* [EXERCISE AIM]
Every line from the one with "Figure 75. Experiment" to the end of the data needs to be copied exactly, and no line before it.

......

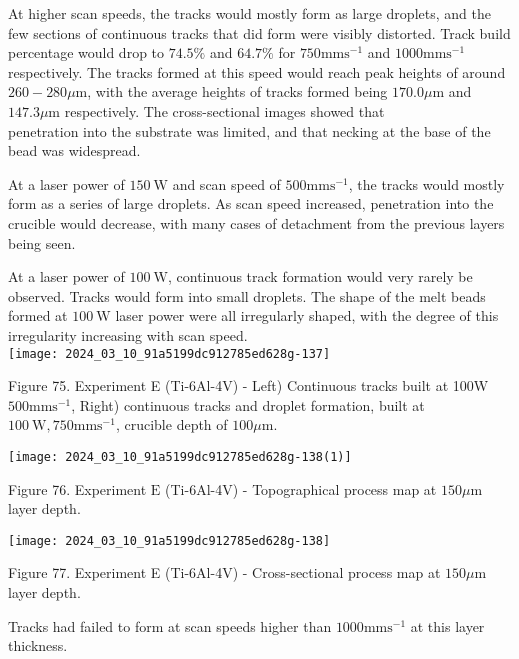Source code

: \documentclass[10pt]{article}
\begin{document}
At higher scan speeds, the tracks would mostly form as large droplets, and the few sections of continuous tracks that did form were visibly distorted. Track build percentage would drop to $74.5 \%$ and $64.7 \%$ for $750 \mathrm{mms}^{-1}$ and $1000 \mathrm{mms}^{-1}$ respectively. The tracks formed at this speed would reach peak heights of around $260-280 \mu \mathrm{m}$, with the average heights of tracks formed being $170.0 \mu \mathrm{m}$ and $147.3 \mu \mathrm{m}$ respectively. The cross-sectional images showed that\\
penetration into the substrate was limited, and that necking at the base of the bead was widespread.

At a laser power of $150 \mathrm{~W}$ and scan speed of $500 \mathrm{mms}^{-1}$, the tracks would mostly form as a series of large droplets. As scan speed increased, penetration into the crucible would decrease, with many cases of detachment from the previous layers being seen.

At a laser power of $100 \mathrm{~W}$, continuous track formation would very rarely be observed. Tracks would form into small droplets. The shape of the melt beads formed at $100 \mathrm{~W}$ laser power were all irregularly shaped, with the degree of this irregularity increasing with scan speed.\\
\texttt{[image: 2024\_03\_10\_91a5199dc912785ed628g-137]}

Figure 75. Experiment E (Ti-6Al-4V) - Left) Continuous tracks built at 100W $500 \mathrm{mms}^{-1}$, Right) continuous tracks and droplet formation, built at $100 \mathrm{~W}, 750 \mathrm{mms}^{-1}$, crucible depth of $100 \mu \mathrm{m}$.

\begin{center}
\texttt{[image: 2024\_03\_10\_91a5199dc912785ed628g-138(1)]}
\end{center}

Figure 76. Experiment $\mathrm{E}$ (Ti-6Al-4V) - Topographical process map at $150 \mu \mathrm{m}$ layer depth.

\begin{center}
\texttt{[image: 2024\_03\_10\_91a5199dc912785ed628g-138]}
\end{center}

Figure 77. Experiment E (Ti-6Al-4V) - Cross-sectional process map at $150 \mu \mathrm{m}$ layer depth.

Tracks had failed to form at scan speeds higher than $1000 \mathrm{mms}^{-1}$ at this layer thickness.
\end{document}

......

* [EXERCISE ANSWER]
Figure 75. Experiment E (Ti-6Al-4V) - Left) Continuous tracks built at 100W $500 \mathrm{mms}^{-1}$, Right) continuous tracks and droplet formation, built at $100 \mathrm{~W}, 750 \mathrm{mms}^{-1}$, crucible depth of $100 \mu \mathrm{m}$.

\begin{center}
\texttt{[image: 2024\_03\_10\_91a5199dc912785ed628g-138(1)]}
\end{center}

Figure 76. Experiment $\mathrm{E}$ (Ti-6Al-4V) - Topographical process map at $150 \mu \mathrm{m}$ layer depth.

\begin{center}
\texttt{[image: 2024\_03\_10\_91a5199dc912785ed628g-138]}
\end{center}

Figure 77. Experiment E (Ti-6Al-4V) - Cross-sectional process map at $150 \mu \mathrm{m}$ layer depth.

Tracks had failed to form at scan speeds higher than $1000 \mathrm{mms}^{-1}$ at this layer thickness.
\end{document}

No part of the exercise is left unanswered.